Details



Externe links:

Justel
Reflex
Staatsblad pdf



Titel:

6 DECEMBER 1971. _ Koninklijk besluit waarbij een maandstatistiek van de tewerkstelling in de krediet- en verzekeringsondernemingen en -instellingen wordt voorgeschreven.



Inhoudstafel:


Art. 1-7, N



Deze tekst heeft de volgende tekst(en) gewijzigd:



Uitvoeringsbesluit(en):



Artikels:

Artikel 1. Het Nationaal Instituut voor de Statistiek maakt een maandstatistiek van de tewerkstelling op in de krediet- en verzekeringsondernemingen en -instellingen.
  Aan deze statistiek zijn onderworpen de Belgische private ondernemingen en de in België gevestigde buitenlandse private ondernemingen, alsmede de publiekrechtelijke instellingen die, op om het even welk ogenblik van het voorafgaande burgerlijk jaar, tenminste tien personen, met inbegrip van de hoofden van de onderneming of instelling, hebben tewerkgesteld en behoren tot een van de volgende categorieën :
  1. de ondernemingen welke voorkomen op de lijst van de banken vastgesteld door de Bankcommissie, alsmede de juridische zelfstandige ondernemingen die het onroerend patrimonium van een bank beheren;
  2. de ondernemingen onderworpen aan hoofdstuk I van de wet van 10 juni 1964 op het openbaar aantrekken van spaargelden, waarvan de lijst wordt opgemaakt door de Bankcommissie;
  3. de private spaarkassen, onderworpen aan de controle van het Centraal Bureau voor de kleine spaarders;
  4. de natuurlijke of rechtspersonen die door de Minister van Economische Zaken werden erkend in toepassing van artikel 23 van de wet van 9 juli 1957 tot regeling van de verkoop op afbetaling en van zijn financiering, gewijzigd bij de wet van 5 maart 1965, met uitzondering evenwel van degenen die zelf goederen op afbetaling verkopen of diensten op afbetaling verlenen;
  5. de hypotheekmaatschappijen;
  6. de verzekeringsmaatschappijen, met uitzondering van de instellingen, vennootschappen en verenigingen die zich uitsluitend bezighouden met verzekeringen in het raam van de verplichte maatschappelijke zekerheid, met name de ziekte- en invaliditeitsverzekering, de verzekering tegen arbeidsongevallen en beroepsziekten, de pensioens- en werkloosheidsverzekeringen, en met uitzondering ook van de makelaars en agenten in verzekeringen;
  7. de ondernemingen en instellingen waarvan de bedrijvigheid voornamelijk steunt op het aanhouden van participaties in één of meer Belgische of buitenlandse ondernemingen, welke hen, al dan niet, in rechte of in feite de macht verlenen, alleen of in samenwerking met anderen, de bedrijvigheid van die ondernemingen te leiden. De voornamelijk financiële aard van de bedrijvigheid van bedoelde ondernemingen en instellingen blijkt hieruit dat de waarde van hun portefeuille aandelen of deelbewijzen van vennootschappen ten minste de helft van hun eigen middelen vertegenwoordigt;
  8. alle andere private of openbare kredietinstellingen en -ondernemingen, welke een financieringsfunctie uitoefenen, dit wil zeggen gelden van derden verzamelen om ze op hun beurt aan kredietnemers uit te lenen;
  9. de Nationale Bank van België.

Art.2. De statistiek wordt opgemaakt op grond van de inlichtingen verstrekt met behulp van het vragenformulier dat met het bij dit besluit gevoegd model overeenstemt, door de hoofden van de in artikel 1 bedoelde ondernemingen en instellingen, of door de daartoe aangestelde persoon.

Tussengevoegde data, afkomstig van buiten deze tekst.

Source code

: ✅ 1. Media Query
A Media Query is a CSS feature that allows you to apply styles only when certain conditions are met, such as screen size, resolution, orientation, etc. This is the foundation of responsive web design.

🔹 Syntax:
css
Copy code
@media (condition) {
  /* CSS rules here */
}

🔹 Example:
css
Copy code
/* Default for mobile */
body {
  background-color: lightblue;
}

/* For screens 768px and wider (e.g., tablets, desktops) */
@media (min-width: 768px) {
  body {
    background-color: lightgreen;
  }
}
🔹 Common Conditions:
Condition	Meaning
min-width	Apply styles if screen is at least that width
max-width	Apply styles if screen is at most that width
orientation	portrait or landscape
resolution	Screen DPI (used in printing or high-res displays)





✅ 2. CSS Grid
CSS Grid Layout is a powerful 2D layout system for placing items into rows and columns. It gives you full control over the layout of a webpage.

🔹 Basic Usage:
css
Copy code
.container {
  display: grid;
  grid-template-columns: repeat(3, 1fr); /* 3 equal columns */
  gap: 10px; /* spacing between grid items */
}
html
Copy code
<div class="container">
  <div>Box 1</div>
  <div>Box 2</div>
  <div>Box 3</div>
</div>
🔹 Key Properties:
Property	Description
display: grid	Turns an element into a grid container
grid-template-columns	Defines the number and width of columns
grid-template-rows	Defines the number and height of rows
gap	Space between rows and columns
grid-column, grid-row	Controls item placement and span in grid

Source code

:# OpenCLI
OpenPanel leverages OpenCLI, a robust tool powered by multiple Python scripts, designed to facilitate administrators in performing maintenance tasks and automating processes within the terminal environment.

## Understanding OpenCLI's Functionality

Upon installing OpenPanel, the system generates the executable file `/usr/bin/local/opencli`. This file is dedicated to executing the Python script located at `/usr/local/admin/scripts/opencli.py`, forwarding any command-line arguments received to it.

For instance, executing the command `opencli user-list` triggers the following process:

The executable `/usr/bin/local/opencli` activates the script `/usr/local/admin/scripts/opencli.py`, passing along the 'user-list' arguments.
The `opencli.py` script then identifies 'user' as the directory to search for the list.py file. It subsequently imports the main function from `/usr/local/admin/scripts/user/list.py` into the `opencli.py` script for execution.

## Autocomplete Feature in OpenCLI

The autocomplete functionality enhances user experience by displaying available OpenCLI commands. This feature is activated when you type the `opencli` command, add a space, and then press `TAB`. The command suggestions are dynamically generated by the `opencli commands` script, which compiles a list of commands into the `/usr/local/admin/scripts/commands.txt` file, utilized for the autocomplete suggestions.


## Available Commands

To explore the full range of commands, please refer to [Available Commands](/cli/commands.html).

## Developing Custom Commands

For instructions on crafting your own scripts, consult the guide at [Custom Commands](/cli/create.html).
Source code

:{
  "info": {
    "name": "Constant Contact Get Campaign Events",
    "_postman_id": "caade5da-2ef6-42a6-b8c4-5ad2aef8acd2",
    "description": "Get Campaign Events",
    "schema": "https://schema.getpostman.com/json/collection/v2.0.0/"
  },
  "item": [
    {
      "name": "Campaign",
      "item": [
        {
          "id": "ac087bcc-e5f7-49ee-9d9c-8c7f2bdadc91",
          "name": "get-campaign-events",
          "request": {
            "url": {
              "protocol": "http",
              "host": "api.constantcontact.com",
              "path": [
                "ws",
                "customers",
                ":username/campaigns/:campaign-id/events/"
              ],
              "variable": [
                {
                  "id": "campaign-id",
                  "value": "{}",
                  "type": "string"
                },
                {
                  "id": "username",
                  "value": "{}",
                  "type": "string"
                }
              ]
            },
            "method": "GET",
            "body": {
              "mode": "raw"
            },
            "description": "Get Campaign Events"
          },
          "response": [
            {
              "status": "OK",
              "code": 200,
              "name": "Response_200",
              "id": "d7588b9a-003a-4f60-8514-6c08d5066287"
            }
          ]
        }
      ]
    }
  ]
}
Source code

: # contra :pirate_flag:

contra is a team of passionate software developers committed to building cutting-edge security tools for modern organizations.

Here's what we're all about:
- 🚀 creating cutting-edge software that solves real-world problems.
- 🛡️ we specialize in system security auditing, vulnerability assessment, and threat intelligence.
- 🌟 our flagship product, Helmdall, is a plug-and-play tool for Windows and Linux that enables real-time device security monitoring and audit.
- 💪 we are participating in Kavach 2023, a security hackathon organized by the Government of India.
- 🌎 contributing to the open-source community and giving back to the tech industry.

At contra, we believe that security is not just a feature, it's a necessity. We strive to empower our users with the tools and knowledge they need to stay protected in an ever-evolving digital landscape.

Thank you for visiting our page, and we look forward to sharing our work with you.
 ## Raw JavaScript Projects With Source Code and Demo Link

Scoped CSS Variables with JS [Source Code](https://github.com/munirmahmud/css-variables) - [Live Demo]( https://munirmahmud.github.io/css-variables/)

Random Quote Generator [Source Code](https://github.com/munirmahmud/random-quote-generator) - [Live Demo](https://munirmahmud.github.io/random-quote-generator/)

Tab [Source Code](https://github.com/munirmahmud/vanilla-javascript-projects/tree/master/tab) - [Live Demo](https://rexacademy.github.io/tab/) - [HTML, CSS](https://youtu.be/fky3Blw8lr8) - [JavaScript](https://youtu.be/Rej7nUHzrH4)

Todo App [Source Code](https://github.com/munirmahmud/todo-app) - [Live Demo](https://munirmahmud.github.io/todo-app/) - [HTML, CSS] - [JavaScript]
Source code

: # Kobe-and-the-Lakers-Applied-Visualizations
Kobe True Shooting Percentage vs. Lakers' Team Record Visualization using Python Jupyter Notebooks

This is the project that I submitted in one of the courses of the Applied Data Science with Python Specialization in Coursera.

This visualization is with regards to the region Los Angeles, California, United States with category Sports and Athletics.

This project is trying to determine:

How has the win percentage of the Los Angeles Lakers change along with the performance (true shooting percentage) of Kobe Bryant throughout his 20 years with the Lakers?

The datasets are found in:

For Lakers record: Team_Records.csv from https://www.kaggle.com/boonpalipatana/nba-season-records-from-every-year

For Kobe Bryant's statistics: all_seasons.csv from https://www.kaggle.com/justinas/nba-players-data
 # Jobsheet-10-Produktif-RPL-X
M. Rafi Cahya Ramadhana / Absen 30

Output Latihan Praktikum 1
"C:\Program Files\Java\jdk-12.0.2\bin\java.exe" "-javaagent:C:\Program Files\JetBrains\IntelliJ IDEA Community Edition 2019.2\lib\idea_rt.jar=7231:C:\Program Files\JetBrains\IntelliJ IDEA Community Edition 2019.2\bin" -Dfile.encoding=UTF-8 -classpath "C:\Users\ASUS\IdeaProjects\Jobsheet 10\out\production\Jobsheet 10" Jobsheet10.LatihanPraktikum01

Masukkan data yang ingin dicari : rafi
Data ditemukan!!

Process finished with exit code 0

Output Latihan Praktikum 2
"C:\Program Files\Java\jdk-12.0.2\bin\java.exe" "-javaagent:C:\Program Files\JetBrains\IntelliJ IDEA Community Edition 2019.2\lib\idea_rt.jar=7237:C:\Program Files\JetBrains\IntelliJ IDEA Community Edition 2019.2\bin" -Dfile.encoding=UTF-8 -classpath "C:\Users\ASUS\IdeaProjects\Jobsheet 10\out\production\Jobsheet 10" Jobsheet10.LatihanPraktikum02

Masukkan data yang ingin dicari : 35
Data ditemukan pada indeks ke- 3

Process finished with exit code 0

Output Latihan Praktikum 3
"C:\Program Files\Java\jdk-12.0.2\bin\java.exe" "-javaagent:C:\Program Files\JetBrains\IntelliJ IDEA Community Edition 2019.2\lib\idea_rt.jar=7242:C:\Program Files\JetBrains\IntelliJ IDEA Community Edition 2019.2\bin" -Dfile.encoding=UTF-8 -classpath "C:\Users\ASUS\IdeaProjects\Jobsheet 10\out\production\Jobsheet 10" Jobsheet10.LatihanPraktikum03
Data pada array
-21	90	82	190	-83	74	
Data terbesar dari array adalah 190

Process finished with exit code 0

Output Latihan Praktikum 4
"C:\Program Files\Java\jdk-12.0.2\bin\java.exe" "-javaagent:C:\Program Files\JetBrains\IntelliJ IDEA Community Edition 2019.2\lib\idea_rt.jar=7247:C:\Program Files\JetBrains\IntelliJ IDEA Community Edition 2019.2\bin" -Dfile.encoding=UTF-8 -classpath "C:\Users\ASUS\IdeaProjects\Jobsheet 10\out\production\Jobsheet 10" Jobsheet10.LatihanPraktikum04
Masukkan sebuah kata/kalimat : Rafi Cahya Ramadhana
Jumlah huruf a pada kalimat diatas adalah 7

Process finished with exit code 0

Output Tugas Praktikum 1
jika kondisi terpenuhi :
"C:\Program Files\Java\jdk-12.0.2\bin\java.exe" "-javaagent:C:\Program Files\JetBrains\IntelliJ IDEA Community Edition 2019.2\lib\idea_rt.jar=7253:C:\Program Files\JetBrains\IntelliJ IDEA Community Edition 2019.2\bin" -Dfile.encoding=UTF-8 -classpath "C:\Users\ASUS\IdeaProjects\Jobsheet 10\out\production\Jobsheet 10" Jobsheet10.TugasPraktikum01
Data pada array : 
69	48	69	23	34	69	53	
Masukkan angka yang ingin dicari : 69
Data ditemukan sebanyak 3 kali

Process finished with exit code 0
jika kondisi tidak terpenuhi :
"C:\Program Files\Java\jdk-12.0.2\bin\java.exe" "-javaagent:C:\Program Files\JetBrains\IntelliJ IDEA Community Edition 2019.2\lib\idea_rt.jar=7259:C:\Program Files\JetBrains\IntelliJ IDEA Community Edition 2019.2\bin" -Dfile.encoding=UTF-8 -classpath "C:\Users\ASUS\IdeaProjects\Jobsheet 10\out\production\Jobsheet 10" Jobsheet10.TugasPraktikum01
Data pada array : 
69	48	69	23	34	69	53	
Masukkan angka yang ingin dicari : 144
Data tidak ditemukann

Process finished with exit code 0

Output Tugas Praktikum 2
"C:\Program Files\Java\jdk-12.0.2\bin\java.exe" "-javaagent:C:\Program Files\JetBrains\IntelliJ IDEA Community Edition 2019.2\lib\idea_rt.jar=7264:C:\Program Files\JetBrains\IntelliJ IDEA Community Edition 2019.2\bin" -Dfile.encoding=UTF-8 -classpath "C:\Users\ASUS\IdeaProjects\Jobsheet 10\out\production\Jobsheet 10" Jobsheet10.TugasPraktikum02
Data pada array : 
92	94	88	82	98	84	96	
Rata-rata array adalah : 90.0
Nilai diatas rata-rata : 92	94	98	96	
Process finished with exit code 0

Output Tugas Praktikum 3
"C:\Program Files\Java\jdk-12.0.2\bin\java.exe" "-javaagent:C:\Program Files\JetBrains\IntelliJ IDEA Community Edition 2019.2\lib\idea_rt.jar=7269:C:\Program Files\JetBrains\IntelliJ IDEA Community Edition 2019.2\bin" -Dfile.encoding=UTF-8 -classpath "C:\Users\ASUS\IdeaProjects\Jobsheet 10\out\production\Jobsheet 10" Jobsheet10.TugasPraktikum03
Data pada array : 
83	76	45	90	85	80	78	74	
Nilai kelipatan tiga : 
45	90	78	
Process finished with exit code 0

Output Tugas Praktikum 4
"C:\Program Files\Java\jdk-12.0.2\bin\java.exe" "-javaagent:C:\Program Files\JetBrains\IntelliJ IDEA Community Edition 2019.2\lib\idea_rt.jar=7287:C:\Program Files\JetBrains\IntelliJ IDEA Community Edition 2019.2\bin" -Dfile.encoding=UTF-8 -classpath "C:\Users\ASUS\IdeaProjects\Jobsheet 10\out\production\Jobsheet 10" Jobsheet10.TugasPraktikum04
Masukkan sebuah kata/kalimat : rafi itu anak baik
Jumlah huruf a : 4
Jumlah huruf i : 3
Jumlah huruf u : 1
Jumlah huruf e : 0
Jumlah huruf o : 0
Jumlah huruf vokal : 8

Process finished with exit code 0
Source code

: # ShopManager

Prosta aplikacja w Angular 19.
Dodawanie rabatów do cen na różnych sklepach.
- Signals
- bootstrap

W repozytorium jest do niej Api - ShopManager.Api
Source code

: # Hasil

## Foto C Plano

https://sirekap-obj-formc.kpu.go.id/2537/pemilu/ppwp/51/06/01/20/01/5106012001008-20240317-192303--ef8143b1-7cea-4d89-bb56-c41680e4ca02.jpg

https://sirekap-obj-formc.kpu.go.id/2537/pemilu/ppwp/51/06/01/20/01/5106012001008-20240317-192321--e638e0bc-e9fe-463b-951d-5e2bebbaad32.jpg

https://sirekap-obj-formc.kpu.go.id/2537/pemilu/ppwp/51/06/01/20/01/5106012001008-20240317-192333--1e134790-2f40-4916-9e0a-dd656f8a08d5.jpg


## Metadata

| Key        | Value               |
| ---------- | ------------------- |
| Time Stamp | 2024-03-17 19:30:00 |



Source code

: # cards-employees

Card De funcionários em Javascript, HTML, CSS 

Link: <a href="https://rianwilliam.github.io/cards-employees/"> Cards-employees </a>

Art.3. De in artikel 2 bedoelde personen moeten zich bij het Nationaal Instituut voor de Statistiek iedere maand de nodige exemplaren van het vragenformulier aanschaffen, die hun kosteloos verstrekt worden.

Art.4. De behoorlijk ingevulde vragenformulieren moeten aan het Nationaal Instituut voor de Statistiek worden toegezonden vóór de 15e van de maand volgend op deze waarop de inlichtingen betrekking hebben.

Art.5. Onverminderd het bepaalde in artikel 2, b en c, van de wet van 4 juli 1962, mogen de door dit onderzoek bekomen individuele inlichtingen uitsluitend door het Nationaal Instituut voor de Statistiek benut worden voor het opmaken van globale en naamloze statistieken.

Art.6. Overtreding van de bepalingen van dit besluit wordt opgespoord, vastgesteld, vervolgd en gestraft overeenkomstig het bepaalde in de artikelen 19 tot 23 van de wet van 4 juli 1962.

Art.7. Onze Vice-Eerste Minister en Minister van Economische Zaken is belast met de uitvoering van dit besluit.